SPECIAL REPORT: Shifting tides in the secondary watch market

Warren Buffet once famously said that “Only when the tide goes out do you discover who’s been swimming naked”. Well, there are signs that that the tide is turning on the hottest waiting list watches earlier this year, with prices dipping by up to 50% for some hyped models. Will this stall the momentum of burgeoning secondary market for luxury watches?
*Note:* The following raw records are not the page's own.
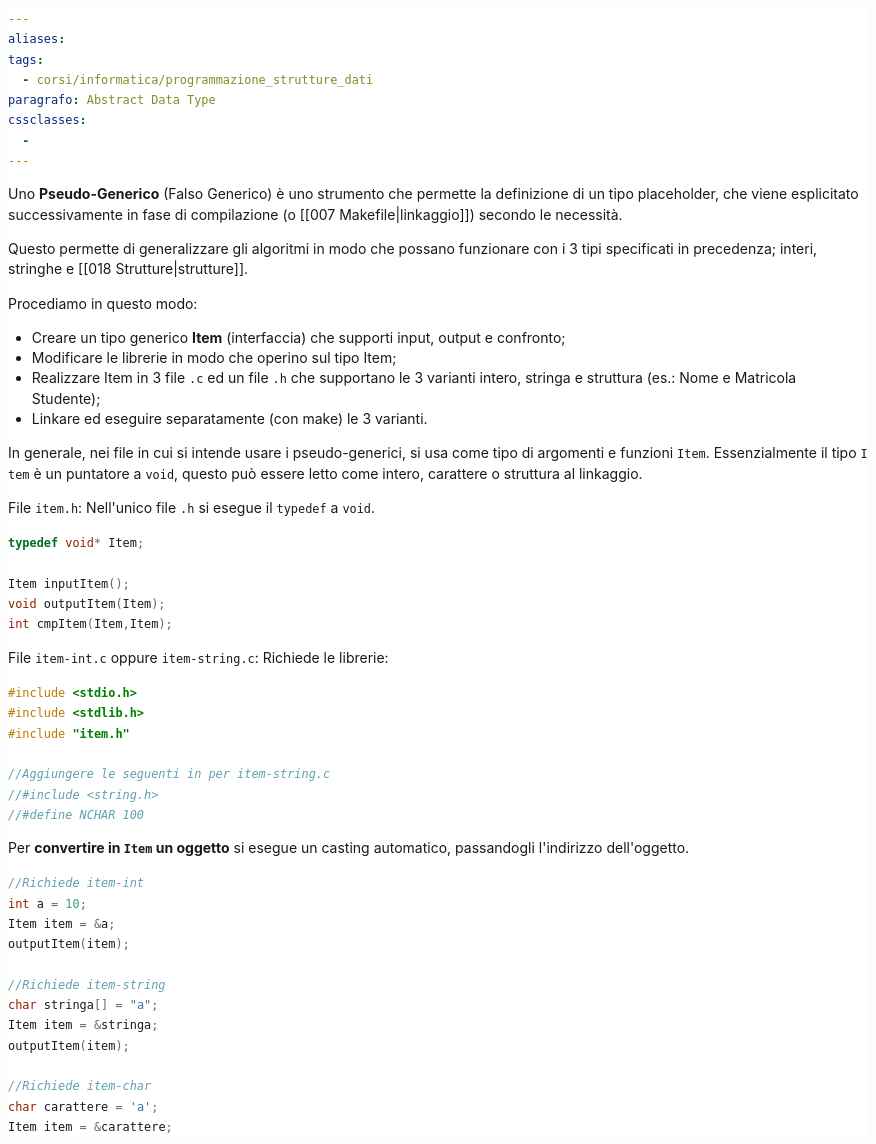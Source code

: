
 ```yaml
---
aliases: 
tags:
  - corsi/informatica/programmazione_strutture_dati
paragrafo: Abstract Data Type
cssclasses:
  - 
---
```

Uno **Pseudo-Generico** (Falso Generico) è uno strumento che permette la definizione di un tipo placeholder, che viene esplicitato successivamente in fase di compilazione (o [[007 Makefile|linkaggio]]) secondo le necessità.

Questo permette di generalizzare gli algoritmi in modo che possano funzionare con i 3 tipi specificati in precedenza; interi, stringhe e [[018 Strutture|strutture]].

Procediamo in questo modo:
- Creare un tipo generico **Item** (interfaccia) che supporti input, output e confronto;
- Modificare le librerie in modo che operino sul tipo Item; 
- Realizzare Item in 3 file `.c` ed un file `.h` che supportano le 3 varianti intero, stringa e struttura (es.: Nome e Matricola Studente);
- Linkare ed eseguire separatamente (con make) le 3 varianti.

In generale, nei file in cui si intende usare i pseudo-generici, si usa come tipo di argomenti e funzioni `Item`.
Essenzialmente il tipo `Item` è un puntatore a `void`, questo può essere letto come intero, carattere o struttura al linkaggio.

File `item.h`:
Nell'unico file `.h` si esegue il `typedef` a `void`.
```C
typedef void* Item;

Item inputItem();
void outputItem(Item);
int cmpItem(Item,Item);
```

File `item-int.c` oppure `item-string.c`:
Richiede le librerie:
```C
#include <stdio.h>
#include <stdlib.h>
#include "item.h"

//Aggiungere le seguenti in per item-string.c
//#include <string.h> 
//#define NCHAR 100
```

Per **convertire in `Item` un oggetto** si esegue un casting automatico, passandogli l'indirizzo dell'oggetto.
```C
//Richiede item-int
int a = 10;
Item item = &a;
outputItem(item);

//Richiede item-string
char stringa[] = "a";
Item item = &stringa;
outputItem(item);

//Richiede item-char
char carattere = 'a';
Item item = &carattere;
```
Not at all, insists CHRONEXT co-founder and CEO Philipp Man, who welcomes the correction and is seeing nothing but opportunity.

There has never been a time when it has been easier to procure product than it is today, according to CHRONEXT co-founder and CEO Philipp Man.

With authorised dealer showrooms and direct to consumer boutiques for the hottest brands stripped bare like a field of crops after a plague of locusts, the secondary market is the only market that has any product for sale to an ordinary punter.

The primary market is rigged in favour of the wealthiest to such an extent that 99% of customers, who might dream of buying a Daytona, a Royal Oak or a Nautilus as a treat to mark an anniversary, are frozen out.

“Unless you buy a 5-carat engagement ring from an authorised dealer, you will not get the waiting list Rolex you want,” Mr Man advises.

A few months ago, a Corder’s Column for WATCHPRO suggested that Rolex is no longer a retail brand because normal customers cannot rock up to an official store and buy one.

Mr Man agrees that this is the reality and makes a compelling case that this is leading to opportunities for reputable secondary market players like CHRONEXT.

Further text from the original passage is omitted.